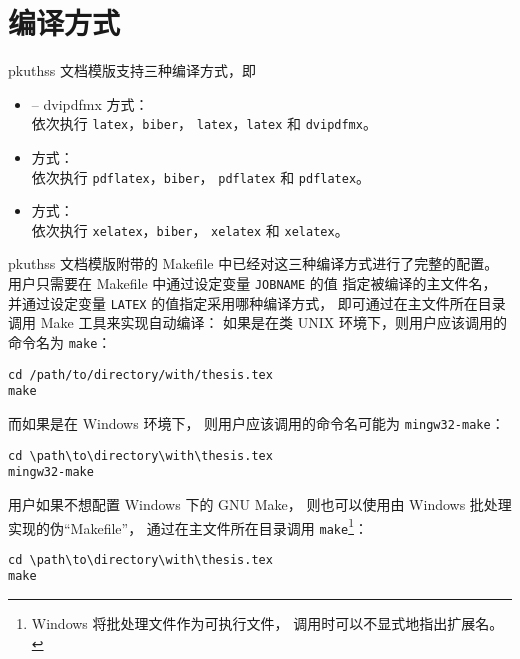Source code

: 	\section{编译方式}\label{sec:compile}

	pkuthss 文档模版支持三种编译方式，即
	\begin{itemize}
		\item {} -- dvipdfmx 方式：\\
			依次执行 \verb|latex|，\verb|biber|，%
			\verb|latex|，\verb|latex| 和 \verb|dvipdfmx|。
		\item {} 方式：\\
			依次执行 \verb|pdflatex|，\verb|biber|，%
			\verb|pdflatex| 和 \verb|pdflatex|。
		\item {} 方式：\\
			依次执行 \verb|xelatex|，\verb|biber|，%
			\verb|xelatex| 和 \verb|xelatex|。
	\end{itemize}

	pkuthss 文档模版附带的 Makefile 中已经对这三种编译方式进行了完整的配置。
	用户只需要在 Makefile 中通过设定变量 \verb|JOBNAME| 的值%
	指定被编译的主文件名，
	并通过设定变量 \verb|LATEX| 的值指定采用哪种编译方式，
	即可通过在主文件所在目录调用 Make 工具来实现自动编译：
	如果是在类 UNIX 环境下，则用户应该调用的命令名为 \verb|make|：
\begin{Verbatim}[frame = single]
cd /path/to/directory/with/thesis.tex
make
\end{Verbatim}
	而如果是在 Windows 环境下，
	则用户应该调用的命令名可能为 \verb|mingw32-make|：
\begin{Verbatim}[frame = single]
cd \path\to\directory\with\thesis.tex
mingw32-make
\end{Verbatim}

	用户如果不想配置 Windows 下的 GNU Make，
	则也可以使用由 Windows 批处理实现的伪“Makefile”，
	通过在主文件所在目录调用 \verb|make|\footnote{%
		Windows 将批处理文件作为可执行文件，
		调用时可以不显式地指出扩展名。%
	}：
\begin{Verbatim}[frame = single]
cd \path\to\directory\with\thesis.tex
make
\end{Verbatim}

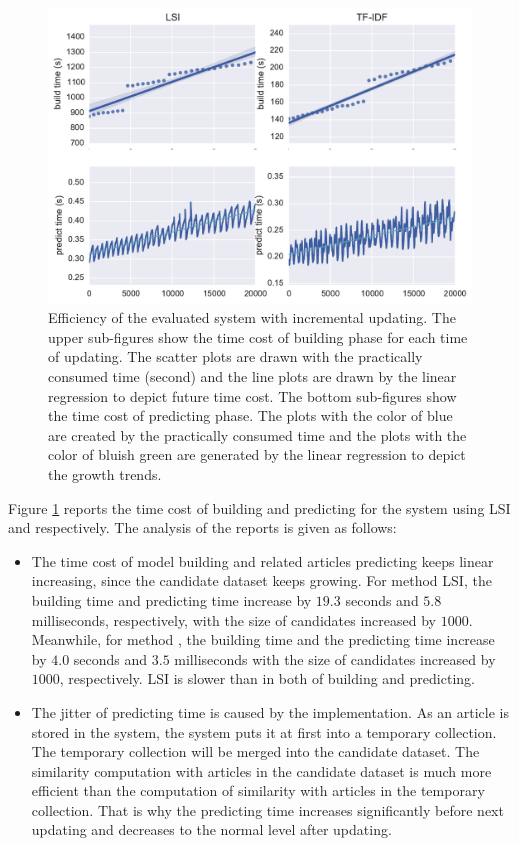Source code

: \begin{figure}[!htb]
    \centering
    \includegraphics[width=\textwidth]{fig/runtime_inc}
    \caption[Efficiency of the evaluated system with incremental updating]{Efficiency of the evaluated system with incremental updating. The upper sub-figures show the time cost of building phase for each time of updating. The scatter plots are drawn with the practically consumed time (second) and the line plots are drawn by the linear regression to depict future time cost. The bottom sub-figures show the time cost of predicting phase. The plots with the color of blue are created by the practically consumed time and the plots with the color of bluish green are generated by the linear regression to depict the growth trends. }
    \label{fig:runtime_inc}
\end{figure}

Figure \ref{fig:runtime_inc} reports the time cost of building and predicting for the system using LSI and \tfidf{} respectively. The analysis of the reports is given as follows:

\begin{itemize}
    \item The time cost of model building and related articles predicting keeps linear increasing, since the candidate dataset keeps growing. For method LSI, the building time and predicting time increase by $19.3$ seconds and $5.8$ milliseconds, respectively, with the size of candidates increased by $1000$. Meanwhile, for method \tfidf{}, the building time and the predicting time increase by $4.0$ seconds and $3.5$ milliseconds with the size of candidates increased by $1000$, respectively. LSI is slower than \tfidf{} in both of building and predicting. 
    \item The jitter of predicting time is caused by the implementation. As an article is stored in the system, the system puts it at first into a temporary collection. The temporary collection will be merged into the candidate dataset. The similarity computation with articles in the candidate dataset is much more efficient than the computation of similarity with articles in the temporary collection. That is why the predicting time increases significantly before next updating and decreases to the normal level after updating. 
    
\end{itemize}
^^^^^^^^^^^^^^^^
▶ [Task objective]
The answer must be the full listing, word for word, with no images in it.

▶ [Response to this exercise]
Source code

: 	\section{编译方式}\label{sec:compile}

	pkuthss 文档模版支持三种编译方式，即
	\begin{itemize}
		\item {} -- dvipdfmx 方式：\\
			依次执行 \verb|latex|，\verb|biber|，%
			\verb|latex|，\verb|latex| 和 \verb|dvipdfmx|。
		\item {} 方式：\\
			依次执行 \verb|pdflatex|，\verb|biber|，%
			\verb|pdflatex| 和 \verb|pdflatex|。
		\item {} 方式：\\
			依次执行 \verb|xelatex|，\verb|biber|，%
			\verb|xelatex| 和 \verb|xelatex|。
	\end{itemize}

	pkuthss 文档模版附带的 Makefile 中已经对这三种编译方式进行了完整的配置。
	用户只需要在 Makefile 中通过设定变量 \verb|JOBNAME| 的值%
	指定被编译的主文件名，
	并通过设定变量 \verb|LATEX| 的值指定采用哪种编译方式，
	即可通过在主文件所在目录调用 Make 工具来实现自动编译：
	如果是在类 UNIX 环境下，则用户应该调用的命令名为 \verb|make|：
\begin{Verbatim}[frame = single]
cd /path/to/directory/with/thesis.tex
make
\end{Verbatim}
	而如果是在 Windows 环境下，
	则用户应该调用的命令名可能为 \verb|mingw32-make|：
\begin{Verbatim}[frame = single]
cd \path\to\directory\with\thesis.tex
mingw32-make
\end{Verbatim}

	用户如果不想配置 Windows 下的 GNU Make，
	则也可以使用由 Windows 批处理实现的伪“Makefile”，
	通过在主文件所在目录调用 \verb|make|\footnote{%
		Windows 将批处理文件作为可执行文件，
		调用时可以不显式地指出扩展名。%
	}：
\begin{Verbatim}[frame = single]
cd \path\to\directory\with\thesis.tex
make
\end{Verbatim}

Source code

: \begin{figure}[!htb]
    \centering
    \includegraphics[width=\textwidth]{fig/runtime_inc}
    \caption[Efficiency of the evaluated system with incremental updating]{Efficiency of the evaluated system with incremental updating. The upper sub-figures show the time cost of building phase for each time of updating. The scatter plots are drawn with the practically consumed time (second) and the line plots are drawn by the linear regression to depict future time cost. The bottom sub-figures show the time cost of predicting phase. The plots with the color of blue are created by the practically consumed time and the plots with the color of bluish green are generated by the linear regression to depict the growth trends. }
    \label{fig:runtime_inc}
\end{figure}

Figure \ref{fig:runtime_inc} reports the time cost of building and predicting for the system using LSI and \tfidf{} respectively. The analysis of the reports is given as follows:

\begin{itemize}
    \item The time cost of model building and related articles predicting keeps linear increasing, since the candidate dataset keeps growing. For method LSI, the building time and predicting time increase by $19.3$ seconds and $5.8$ milliseconds, respectively, with the size of candidates increased by $1000$. Meanwhile, for method \tfidf{}, the building time and the predicting time increase by $4.0$ seconds and $3.5$ milliseconds with the size of candidates increased by $1000$, respectively. LSI is slower than \tfidf{} in both of building and predicting. 
    \item The jitter of predicting time is caused by the implementation. As an article is stored in the system, the system puts it at first into a temporary collection. The temporary collection will be merged into the candidate dataset. The similarity computation with articles in the candidate dataset is much more efficient than the computation of similarity with articles in the temporary collection. That is why the predicting time increases significantly before next updating and decreases to the normal level after updating. 
    
\end{itemize}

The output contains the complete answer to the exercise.